The Princess and the Hound
- Author: Mette Ivie Harrison
- Language: English
- Genre: Young adult fiction/fantasy novel
- Publisher: HarperCollins
- Publication date: May 2007
- Publication place: United States
- Media type: Print (hardcover & paperback)
- Pages: 410 pp
- ISBN: 9780061131875

= The Princess and the Hound =

2007 young adult, fantasy novel by Mette Ivie Harrison

The Princess and the Hound is a young adult, fantasy novel written by Mette Ivie Harrison. The book was first published in 2007 by HarperCollins.

==Plot summary==
The story focuses on two characters, Prince George and Princess Beatrice, that have been arranged to be married. Prince George possesses a magical ability to speak with animals which is forbidden in the kingdom where he lives. Princess Beatrice has a hound that travels with her everywhere and is abused by people around her. The plot revolves around the meeting of Prince George and Princess Beatrice as they work to get to know each other. Their courtship is pressured by the illness facing Prince’s George’s father. It is revealed that the illness is not of natural causes and that Princess Beatrice has been enchanted.

==Reception==
Critical reaction to The Princess and the Hound was generally positive.

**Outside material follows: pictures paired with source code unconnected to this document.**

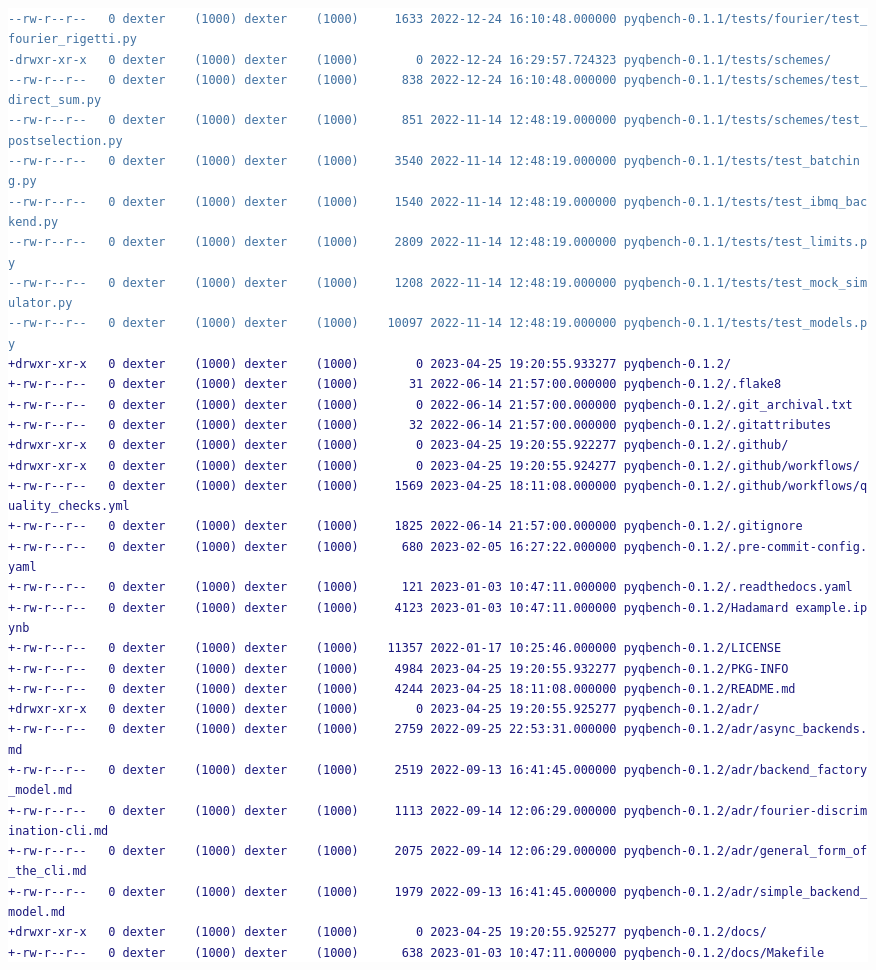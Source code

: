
 ```diff
--rw-r--r--   0 dexter    (1000) dexter    (1000)     1633 2022-12-24 16:10:48.000000 pyqbench-0.1.1/tests/fourier/test_fourier_rigetti.py
-drwxr-xr-x   0 dexter    (1000) dexter    (1000)        0 2022-12-24 16:29:57.724323 pyqbench-0.1.1/tests/schemes/
--rw-r--r--   0 dexter    (1000) dexter    (1000)      838 2022-12-24 16:10:48.000000 pyqbench-0.1.1/tests/schemes/test_direct_sum.py
--rw-r--r--   0 dexter    (1000) dexter    (1000)      851 2022-11-14 12:48:19.000000 pyqbench-0.1.1/tests/schemes/test_postselection.py
--rw-r--r--   0 dexter    (1000) dexter    (1000)     3540 2022-11-14 12:48:19.000000 pyqbench-0.1.1/tests/test_batching.py
--rw-r--r--   0 dexter    (1000) dexter    (1000)     1540 2022-11-14 12:48:19.000000 pyqbench-0.1.1/tests/test_ibmq_backend.py
--rw-r--r--   0 dexter    (1000) dexter    (1000)     2809 2022-11-14 12:48:19.000000 pyqbench-0.1.1/tests/test_limits.py
--rw-r--r--   0 dexter    (1000) dexter    (1000)     1208 2022-11-14 12:48:19.000000 pyqbench-0.1.1/tests/test_mock_simulator.py
--rw-r--r--   0 dexter    (1000) dexter    (1000)    10097 2022-11-14 12:48:19.000000 pyqbench-0.1.1/tests/test_models.py
+drwxr-xr-x   0 dexter    (1000) dexter    (1000)        0 2023-04-25 19:20:55.933277 pyqbench-0.1.2/
+-rw-r--r--   0 dexter    (1000) dexter    (1000)       31 2022-06-14 21:57:00.000000 pyqbench-0.1.2/.flake8
+-rw-r--r--   0 dexter    (1000) dexter    (1000)        0 2022-06-14 21:57:00.000000 pyqbench-0.1.2/.git_archival.txt
+-rw-r--r--   0 dexter    (1000) dexter    (1000)       32 2022-06-14 21:57:00.000000 pyqbench-0.1.2/.gitattributes
+drwxr-xr-x   0 dexter    (1000) dexter    (1000)        0 2023-04-25 19:20:55.922277 pyqbench-0.1.2/.github/
+drwxr-xr-x   0 dexter    (1000) dexter    (1000)        0 2023-04-25 19:20:55.924277 pyqbench-0.1.2/.github/workflows/
+-rw-r--r--   0 dexter    (1000) dexter    (1000)     1569 2023-04-25 18:11:08.000000 pyqbench-0.1.2/.github/workflows/quality_checks.yml
+-rw-r--r--   0 dexter    (1000) dexter    (1000)     1825 2022-06-14 21:57:00.000000 pyqbench-0.1.2/.gitignore
+-rw-r--r--   0 dexter    (1000) dexter    (1000)      680 2023-02-05 16:27:22.000000 pyqbench-0.1.2/.pre-commit-config.yaml
+-rw-r--r--   0 dexter    (1000) dexter    (1000)      121 2023-01-03 10:47:11.000000 pyqbench-0.1.2/.readthedocs.yaml
+-rw-r--r--   0 dexter    (1000) dexter    (1000)     4123 2023-01-03 10:47:11.000000 pyqbench-0.1.2/Hadamard example.ipynb
+-rw-r--r--   0 dexter    (1000) dexter    (1000)    11357 2022-01-17 10:25:46.000000 pyqbench-0.1.2/LICENSE
+-rw-r--r--   0 dexter    (1000) dexter    (1000)     4984 2023-04-25 19:20:55.932277 pyqbench-0.1.2/PKG-INFO
+-rw-r--r--   0 dexter    (1000) dexter    (1000)     4244 2023-04-25 18:11:08.000000 pyqbench-0.1.2/README.md
+drwxr-xr-x   0 dexter    (1000) dexter    (1000)        0 2023-04-25 19:20:55.925277 pyqbench-0.1.2/adr/
+-rw-r--r--   0 dexter    (1000) dexter    (1000)     2759 2022-09-25 22:53:31.000000 pyqbench-0.1.2/adr/async_backends.md
+-rw-r--r--   0 dexter    (1000) dexter    (1000)     2519 2022-09-13 16:41:45.000000 pyqbench-0.1.2/adr/backend_factory_model.md
+-rw-r--r--   0 dexter    (1000) dexter    (1000)     1113 2022-09-14 12:06:29.000000 pyqbench-0.1.2/adr/fourier-discrimination-cli.md
+-rw-r--r--   0 dexter    (1000) dexter    (1000)     2075 2022-09-14 12:06:29.000000 pyqbench-0.1.2/adr/general_form_of_the_cli.md
+-rw-r--r--   0 dexter    (1000) dexter    (1000)     1979 2022-09-13 16:41:45.000000 pyqbench-0.1.2/adr/simple_backend_model.md
+drwxr-xr-x   0 dexter    (1000) dexter    (1000)        0 2023-04-25 19:20:55.925277 pyqbench-0.1.2/docs/
+-rw-r--r--   0 dexter    (1000) dexter    (1000)      638 2023-01-03 10:47:11.000000 pyqbench-0.1.2/docs/Makefile
```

Critics have called the novel "a well-crafted novel that everyone can enjoy" and "original and innovative." Kirkus Reviews considered the book: "Not for readers who want fast pacing or strong action, but still a well-told tale."

==Themes==
In an analysis of The Princess and the Hound, Orson Scott Card writes:

When Mette Ivie Harrison takes us into a magical world, she is really taking us deeper into our own reality, where teenagers struggle to find some balance between the demands of the adult world, which insists that they fit in with established roles, and the demands of their own hearts, which yearn for freedom, for greatness, for something that is uniquely themselves.